The Speed of Infiltration: How Hackers are Outpacing Defenders in Cyber Attacks
In December, roughly a dozen employees inside a manufacturing company received a tsunami of phishing messages that was so big they were unable to perform their day-to-day functions. A little over an hour later, the people behind the email flood had burrowed into the nether reaches of the company’s network. This is a story about how such intrusions are occurring faster than ever before and the tactics that make this speed possible.
The Speed and Precision of the Attack
The speed and precision of the attack—laid out in posts published Thursday and last month—are crucial elements for success. As awareness of ransomware attacks increases, security companies and their customers have grown savvier at detecting breach attempts and stopping them before they gain entry to sensitive data. To succeed, attackers have to move ever faster.
Breakneck Breakout
ReliaQuest, the security firm that responded to this intrusion, said it tracked a 22 percent reduction in the “breakout time” threat actors took in 2024 compared with a year earlier. In the attack at hand, the breakout time—meaning the time span from the moment of initial access to lateral movement inside the network—was just 48 minutes.
**The Importance of Breakout Time**
"For defenders, breakout time is the most critical window in an attack,” ReliaQuest researcher Irene Fuentes McDonnell wrote. “Successful threat containment at this stage prevents severe consequences, such as data exfiltration, ransomware deployment, data loss, reputational damage, and financial loss. So, if attackers are moving faster, defenders must match their pace to stand a chance of stopping them.”
A Decoy Attack
The spam barrage, it turned out, was simply a decoy. It created the opportunity for the threat actors—most likely part of a ransomware group known as Black Basta—to contact the affected employees through the Microsoft Teams collaboration platform, pose as IT help desk workers, and offer assistance in warding off the ongoing onslaught.
Conclusion
The speed and precision of the attack are a cause for concern, as it highlights the need for defenders to keep pace with the evolving tactics of threat actors. The reliance on decoy attacks and the ability to move quickly through a network are key elements in the success of these attacks. As the threat landscape continues to evolve, it is crucial that security companies and their customers prioritize the need for speed and precision in their defense.

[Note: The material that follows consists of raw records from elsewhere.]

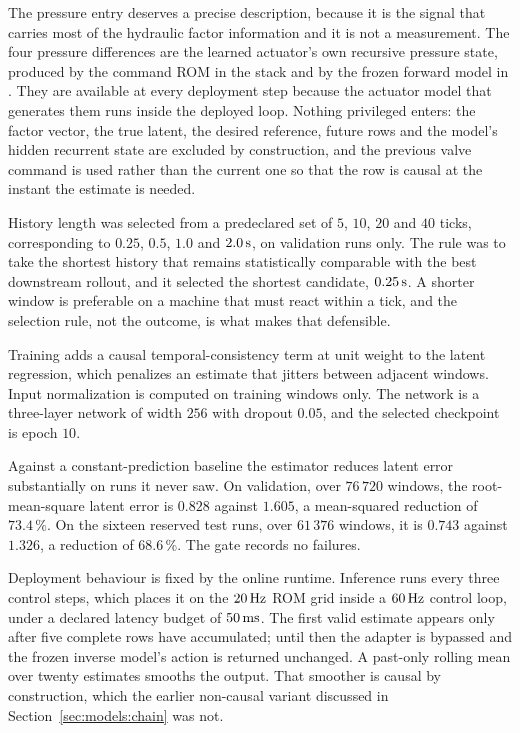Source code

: The pressure entry deserves a precise description, because it is the signal
that carries most of the hydraulic factor information and it is not a
measurement. The four pressure differences are the learned actuator's own
recursive pressure state, produced by the command ROM in the \ppoROM{} stack
and by the frozen forward model in \ppoIDAAMFD{}. They are available at every
deployment step because the actuator model that generates them runs inside the
deployed loop. Nothing privileged enters: the factor vector, the true latent,
the desired reference, future rows and the model's hidden recurrent state are
excluded by construction, and the previous valve command is used rather than
the current one so that the row is causal at the instant the estimate is
needed.

History length was selected from a predeclared set of $5$, $10$, $20$ and $40$
ticks, corresponding to $0.25$, $0.5$, $1.0$ and $\unit[2.0]{s}$, on validation
runs only. The rule was to take the shortest history that remains
statistically comparable with the best downstream rollout, and it selected the
shortest candidate, $\unit[0.25]{s}$. A shorter window is preferable on a
machine that must react within a tick, and the selection rule, not the outcome,
is what makes that defensible.

Training adds a causal temporal-consistency term at unit weight to the latent
regression, which penalizes an estimate that jitters between adjacent windows.
Input normalization is computed on training windows only. The network is a
three-layer network of width $256$ with dropout $0.05$, and the selected
checkpoint is epoch $10$.

Against a constant-prediction baseline the estimator reduces latent error
substantially on runs it never saw. On validation, over $76\,720$ windows,
the root-mean-square latent error is $0.828$ against $1.605$, a mean-squared
reduction of $73.4\,\%$. On the sixteen reserved test runs, over $61\,376$
windows, it is $0.743$ against $1.326$, a reduction of $68.6\,\%$. The gate
records no failures.

Deployment behaviour is fixed by the online runtime. Inference runs every
three control steps, which places it on the $\unit[20]{Hz}$ ROM grid inside a
$\unit[60]{Hz}$ control loop, under a declared latency budget of
$\unit[50]{ms}$. The first valid estimate appears only after five complete
rows have accumulated; until then the adapter is bypassed and the frozen
inverse model's action is returned unchanged. A past-only rolling mean over
twenty estimates smooths the output. That smoother is causal by construction,
which the earlier non-causal variant discussed in
Section~\ref{sec:models:chain} was not.


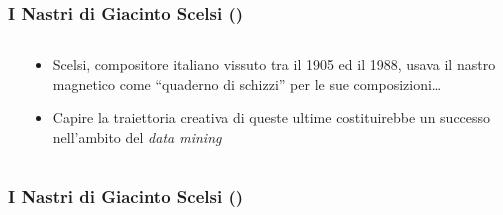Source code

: \setcounter{ms}{0}
\begin{frame}
    \frametitle<+- | alert@+->{I Nastri di Giacinto Scelsi ()}
    
    \begin{columns}[T]
        \begin{column}{0.3\textwidth}
        \end{column}
        \begin{column}{0.7\textwidth}
            \begin{itemize}[<+- | alert@+->]
                \item Scelsi, compositore italiano vissuto tra il 1905 ed il
                    1988, usava il nastro magnetico come
                    ``quaderno di schizzi'' per le sue composizioni\dots
                \item Capire la traiettoria creativa di queste ultime
                    costituirebbe un successo nell'ambito del \emph{data
                    mining}
            \end{itemize}
        \end{column}
    \end{columns}

\end{frame}

\begin{frame}
    \frametitle{I Nastri di Giacinto Scelsi ()}
    
    \begin{center}
    \end{center}

\end{frame}

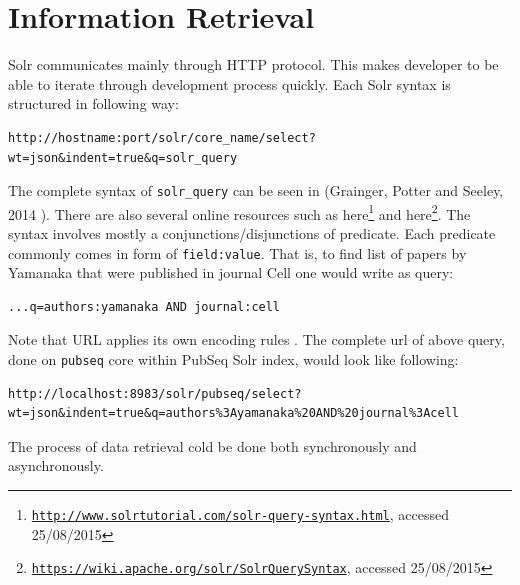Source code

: \section{Information Retrieval}

Solr communicates mainly through HTTP protocol. This makes developer to be able to iterate through development process quickly. Each Solr syntax is structured in following way:

\begin{lstlisting}[breaklines]
http://hostname:port/solr/core_name/select?wt=json&indent=true&q=solr_query
\end{lstlisting}

The complete syntax of \texttt{solr\_query} can be seen in (Grainger, Potter and Seeley, 2014 \citep{grainger2014solr}). There are also several online resources such as here\footnote{\href{http://www.solrtutorial.com/solr-query-syntax.html}{\texttt{http://www.solrtutorial.com/solr-query-syntax.html}}, accessed 25/08/2015} and here\footnote{\href{https://wiki.apache.org/solr/SolrQuerySyntax}{\texttt{https://wiki.apache.org/solr/SolrQuerySyntax}}, accessed 25/08/2015}. The syntax involves mostly a conjunctions/disjunctions of predicate. Each predicate commonly comes in form of \texttt{field:value}. That is, to find list of papers by Yamanaka that were published in journal Cell one would write as query:

\begin{lstlisting}[breaklines]
...q=authors:yamanaka AND journal:cell
\end{lstlisting}

Note that URL applies its own encoding rules \citep{weiler2010rsync}. The complete url of above query, done on \texttt{pubseq} core within PubSeq Solr index, would look like following:

\begin{lstlisting}[breaklines]
http://localhost:8983/solr/pubseq/select?wt=json&indent=true&q=authors%3Ayamanaka%20AND%20journal%3Acell
\end{lstlisting}

The process of data retrieval cold be done both synchronously and asynchronously.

Frequently Asked Questions
Q: What is breakout time in the context of a cyber attack?
A: Breakout time refers to the time span from the moment of initial access to lateral movement inside a network.
Q: What is the average breakout time in 2024 compared to a year earlier?
A: There was a 22 percent reduction in breakout time in 2024 compared to a year earlier.
Q: What is the name of the ransomware group suspected to be behind the attack?
A: The ransomware group suspected to be behind the attack is known as Black Basta.
Q: What was the purpose of the spam barrage in the attack?
A: The spam barrage was a decoy, creating an opportunity for the threat actors to contact the affected employees and pose as IT help desk workers.